# New WR 54.22 by Rafal



## KJiptner (Jun 7, 2008)

Hey guys, Rafal did a 54.22 at Polish Open. 

I just saw it at the live results. 
A few weeks ago I remember telling Konrad that I suspect Rafal to be the first to do a sub 1 in comp. 

Congratulations Rafal! You deserve that!


----------



## pjk (Jun 7, 2008)

Awesome. Congrats Rafal on the first sub-min. What's the limit?


----------



## Hadley4000 (Jun 7, 2008)

54 seconds, nice! First [legit] sub-1!

I bet that gets broken at Nationals, though.


----------



## McWizzle94 (Jun 7, 2008)

it takes me that long just to memorize the cube! awesome job dude!


----------



## alexc (Jun 7, 2008)

Hadley4000 said:


> 54 seconds, nice! First [legit] sub-1!
> 
> I bet that gets broken at Nationals, though.

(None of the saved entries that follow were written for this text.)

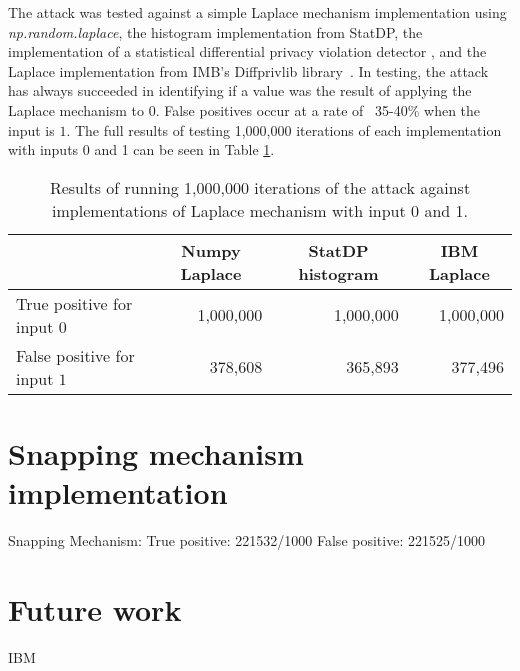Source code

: \documentclass[orivec,envcountsame]{llncs}
\begin{document}
The attack was tested against a simple Laplace mechanism implementation using \textit{np.random.laplace}, the histogram implementation from StatDP, the implementation of a statistical differential privacy violation detector \cite{ding_detecting_2018}, and the Laplace implementation from IMB's Diffprivlib library~\cite{diffprivlib}. In testing, the attack has always succeeded in identifying if a value was the result of applying the Laplace mechanism to 0. False positives occur at a rate of ~35-40\% when the input is $1$. The full results of testing 1,000,000 iterations of each implementation with inputs 0 and 1 can be seen in Table \ref{tab:results}.
\begin{table}[h]
\begin{center}
\begin{tabular}{lccc}
\toprule
& \hspace{1cm}Numpy Laplace & \hspace{1cm}StatDP histogram & \hspace{1cm}IBM Laplace \\ \midrule
True positive for input $0$ & \multicolumn{1}{r}{1,000,000}  & \multicolumn{1}{r}{1,000,000} & \multicolumn{1}{r}{1,000,000}\\
False positive for input $1$ & \multicolumn{1}{r}{378,608}    & \multicolumn{1}{r}{365,893}   & \multicolumn{1}{r}{377,496}  \\ \bottomrule
\end{tabular}
\end{center}
\caption{Results of running 1,000,000 iterations of the attack against implementations of Laplace mechanism with input 0 and 1.} \label{tab:results}
\end{table}


\section{Snapping mechanism implementation}


\cite{downey2007generating}


Snapping Mechanism:
True positive: 221532/1000
False positive: 221525/1000


\section{Future work}


IBM

\newpage


\end{document}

Yeah, by me! (No seriously, I doubt I could. I would need a really good scramble and for Rowe to completely screw it up. )


----------



## fanwuq (Jun 7, 2008)

That's amazing!
Today is the first day of break! I'm sure I'll get to practice BLD more. Seems like fun! I'm not going to break any sort of records, accuracy and getting to an acceptable speed first.


----------



## alexc (Jun 7, 2008)

Oh, yeah, video?


----------



## Mike Hughey (Jun 7, 2008)

Awesome, Rafal! I figured you'd hold the world record someday! I agree - you deserve it!


----------



## Dene (Jun 7, 2008)

Wow, awesome time!!! Yikes!!! sub50 here you come


----------



## Faz (Jun 8, 2008)

Hey guys!!

What is up with the guy who got a poland record single (1.02) for the magic!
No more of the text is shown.